Der Tod und das Mädchen
Смерть и поэтическая метафизика Чезаре Павезе
Жизнь начинается этак примерно в двадцать –
После первых позывов к самоубийству.
Замечательный итальянский писатель Чезаре Павезе покончил с собой в
августе 1950 года. Ему было 42. Ему так захотелось. Вообще говоря, ему
захотелось давным-давно.
Естественно спросить: чего именно – и почему?
1
Смерть – старое пугало. Она же – старое очарование. Согласно великой
европейской традиции, которая, увы, не единственная, она непременно придет,
неизвестно когда, неважно какая, по-английски бесполая, по-немецки
мужественная, по-русски и по-итальянски – особа женского рода, да еще на
редкость соблазнительная. Остается обсудить два вопроса: о ее материальности
и о своевременности ее прихода.
1
С материальностью дело обстоит просто – и сомнительно. Резонно, хоть и не
вполне оригинально, Дж.К. Роулинг научила Гарри Поттера после гибели
любимого человека несколько опосредованным, но вполне ясным образом видеть
смерть – вернее, магических животных, невидимых для тех, кто со смертью
вплотную не сталкивался, в том числе, для самого Гарри до определенного
момента. Сходным образом Одиссей поил в подземном царстве души умерших
кровью, чтобы те стали видимыми – в более позднем варианте, ощутимыми, еще
вернее, чтобы они заговорили. В более поздние времена колдунья вызвала по
требованию царя Саула дух пророка, поначалу (если не до самого конца)
видимый ей одной. Словом, как смерть, так и ее подданные, призраки, сами по
себе не слишком ощутимы.
Со сроками все несколько путанее. Безвкусный де Голль громко чревовещал,
что смерть придет, что он умрет, обязательно умрет, по другой версии – ни за что
не забудет умереть. Но у генерала, страдавшего синдромом Жанны д’Арк, смерть
была неубедительна и криклива. Да и запоздала она (к костерку) лет на двадцать
пять.
С другой стороны, факт остается фактом: к кому только смерть не приходила.
К Пушкину, например. К Достоевскому. Нам, воспитанным в России, к смерти,
вернее, к смертям (двум не бывать, одной не миновать) не привыкать. Так уж
обучены.
Впрочем, чернильницей запустил в нее чистокровный немец.
2
Кажется, в самом начале 1975 года, в морозный московский зимний день я
приобрел неподалеку от Белорусского вокзала с двух соседних лотков
превратившееся в камень эскимо и серо-синий том прозы Чезаре Павезе. Я
совершенно не представлял, что именно прихватываю в придачу к куску сладкого
мрамора. Зачем я купил неведомую книгу? Скорее всего, из снобизма.
Полагаю, эта томик остался в Москве, в чьих-нибудь благородных руках.
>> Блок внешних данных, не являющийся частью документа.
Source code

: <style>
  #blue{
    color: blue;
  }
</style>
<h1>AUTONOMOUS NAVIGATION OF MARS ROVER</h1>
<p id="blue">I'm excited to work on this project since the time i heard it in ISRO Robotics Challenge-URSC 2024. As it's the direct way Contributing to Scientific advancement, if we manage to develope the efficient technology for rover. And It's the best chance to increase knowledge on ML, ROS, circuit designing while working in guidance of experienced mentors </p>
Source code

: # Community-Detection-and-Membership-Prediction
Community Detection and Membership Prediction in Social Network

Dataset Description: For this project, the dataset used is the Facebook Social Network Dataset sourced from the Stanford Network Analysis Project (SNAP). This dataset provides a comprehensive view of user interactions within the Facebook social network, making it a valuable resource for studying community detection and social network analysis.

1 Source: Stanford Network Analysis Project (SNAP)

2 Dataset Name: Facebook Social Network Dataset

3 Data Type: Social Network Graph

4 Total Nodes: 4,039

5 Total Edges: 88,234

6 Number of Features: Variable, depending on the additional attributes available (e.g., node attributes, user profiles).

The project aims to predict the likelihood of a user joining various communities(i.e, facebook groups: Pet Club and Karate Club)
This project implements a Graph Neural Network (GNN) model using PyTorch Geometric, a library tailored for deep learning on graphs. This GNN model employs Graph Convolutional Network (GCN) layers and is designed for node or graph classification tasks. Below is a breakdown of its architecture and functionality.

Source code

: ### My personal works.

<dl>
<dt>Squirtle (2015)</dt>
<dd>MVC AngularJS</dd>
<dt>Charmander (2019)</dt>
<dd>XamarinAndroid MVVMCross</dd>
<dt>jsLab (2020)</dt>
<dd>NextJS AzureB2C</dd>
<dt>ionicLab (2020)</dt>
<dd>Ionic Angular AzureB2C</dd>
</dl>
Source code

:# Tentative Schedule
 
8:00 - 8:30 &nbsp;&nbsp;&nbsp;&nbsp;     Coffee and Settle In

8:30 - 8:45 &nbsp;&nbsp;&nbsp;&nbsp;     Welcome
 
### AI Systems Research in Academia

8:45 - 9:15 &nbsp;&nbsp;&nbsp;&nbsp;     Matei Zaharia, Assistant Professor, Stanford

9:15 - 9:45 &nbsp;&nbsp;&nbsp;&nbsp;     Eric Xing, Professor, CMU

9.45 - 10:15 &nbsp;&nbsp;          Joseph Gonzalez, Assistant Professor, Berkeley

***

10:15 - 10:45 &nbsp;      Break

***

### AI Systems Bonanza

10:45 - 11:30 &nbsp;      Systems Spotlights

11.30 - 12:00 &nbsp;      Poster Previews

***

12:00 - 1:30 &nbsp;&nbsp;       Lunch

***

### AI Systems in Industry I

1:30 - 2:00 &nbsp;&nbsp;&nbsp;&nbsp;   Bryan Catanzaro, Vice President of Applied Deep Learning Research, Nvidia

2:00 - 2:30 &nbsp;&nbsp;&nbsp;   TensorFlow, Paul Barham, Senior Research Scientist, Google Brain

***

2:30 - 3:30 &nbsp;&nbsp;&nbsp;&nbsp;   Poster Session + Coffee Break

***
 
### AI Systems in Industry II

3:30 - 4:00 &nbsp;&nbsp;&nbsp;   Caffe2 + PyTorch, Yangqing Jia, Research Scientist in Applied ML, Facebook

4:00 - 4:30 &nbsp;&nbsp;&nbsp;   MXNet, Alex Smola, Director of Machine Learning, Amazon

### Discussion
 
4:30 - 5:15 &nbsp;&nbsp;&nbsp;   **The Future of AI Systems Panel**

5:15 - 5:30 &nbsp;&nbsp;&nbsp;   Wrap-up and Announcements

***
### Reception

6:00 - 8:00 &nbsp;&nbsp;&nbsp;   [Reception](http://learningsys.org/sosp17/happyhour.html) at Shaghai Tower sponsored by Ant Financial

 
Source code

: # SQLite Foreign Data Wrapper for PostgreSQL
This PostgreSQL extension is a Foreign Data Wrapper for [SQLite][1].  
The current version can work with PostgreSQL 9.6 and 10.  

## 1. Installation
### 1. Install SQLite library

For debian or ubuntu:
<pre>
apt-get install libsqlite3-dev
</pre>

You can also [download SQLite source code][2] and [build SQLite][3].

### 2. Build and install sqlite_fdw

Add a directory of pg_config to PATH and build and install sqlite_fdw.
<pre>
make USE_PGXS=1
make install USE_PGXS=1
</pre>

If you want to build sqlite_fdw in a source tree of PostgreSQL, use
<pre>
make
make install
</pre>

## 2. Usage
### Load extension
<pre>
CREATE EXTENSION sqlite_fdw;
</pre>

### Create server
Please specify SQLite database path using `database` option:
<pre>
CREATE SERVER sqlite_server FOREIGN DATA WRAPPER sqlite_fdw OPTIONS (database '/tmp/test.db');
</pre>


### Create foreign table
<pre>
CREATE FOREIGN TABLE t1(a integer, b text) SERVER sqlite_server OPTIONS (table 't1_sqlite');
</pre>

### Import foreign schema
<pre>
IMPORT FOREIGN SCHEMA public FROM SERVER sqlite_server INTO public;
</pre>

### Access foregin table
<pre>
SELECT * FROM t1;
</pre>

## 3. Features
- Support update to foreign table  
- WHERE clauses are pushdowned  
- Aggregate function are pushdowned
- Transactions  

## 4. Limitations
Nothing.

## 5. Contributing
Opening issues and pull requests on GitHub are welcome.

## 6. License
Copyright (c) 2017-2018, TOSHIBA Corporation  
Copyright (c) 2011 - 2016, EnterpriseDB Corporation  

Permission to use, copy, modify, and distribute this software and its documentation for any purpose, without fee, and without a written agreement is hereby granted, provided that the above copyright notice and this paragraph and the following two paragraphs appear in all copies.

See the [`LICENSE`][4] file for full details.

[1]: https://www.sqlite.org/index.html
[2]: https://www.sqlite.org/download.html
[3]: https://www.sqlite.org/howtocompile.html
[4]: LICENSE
Сейчас на моем столе лежит его точная копия, почти того же цвета, уж точно того
же (1974) года издания. Только переплет немного выцвел.
Имя Павезе в тот волшебный момент было мне незнакомо. О его судьбе
(персональной, равно как и литературной) я, конечно, не слыхал. Тем не менее,
2
эта чертова судьба пленила меня еще до того, как я проглотил открывавшую книгу
повесть "Прекрасное лето". Вполне хватило коротенького предисловия.
Без этого предисловия нам не обойтись. Его написал давно и удобно
покойный (1921-1976, смерть пришла к автору рано, как и ко многим персонажам
нашего повествования, – через два года после выхода книги) Георгий Брейтбурд,
крупный специалист по итальянской культуре, поэт, партиец и, увы, чиновник от
иностранной литературы, надзиравший над итальянской ее ветвью в советском
культурном пространстве. Справедливости ради отметим, что Брейтбурд
присутствует в упомянутой книге не только как партийный надзиратель и автор
предисловия – он еще и переводчик. Это он перевел, превосходно, на мой вкус,
последний бесспорный шедевр Павезе – вдохновившую многих повесть "Луна и
костры". Вообще-то ясную и прозрачную прозу Павезе переводить нетрудно –
надо только знать итальянский и наработать стиль.
Бюрократические источники именуют Брейтбурда презабавно, прямо по
Булгакову – консультантом, именно, консультантом Иностранной комиссии Союза
писателей. О нем можно сказать немало доброго и дурного, но лишь одно
несомненно – итальянский язык он знал превосходно.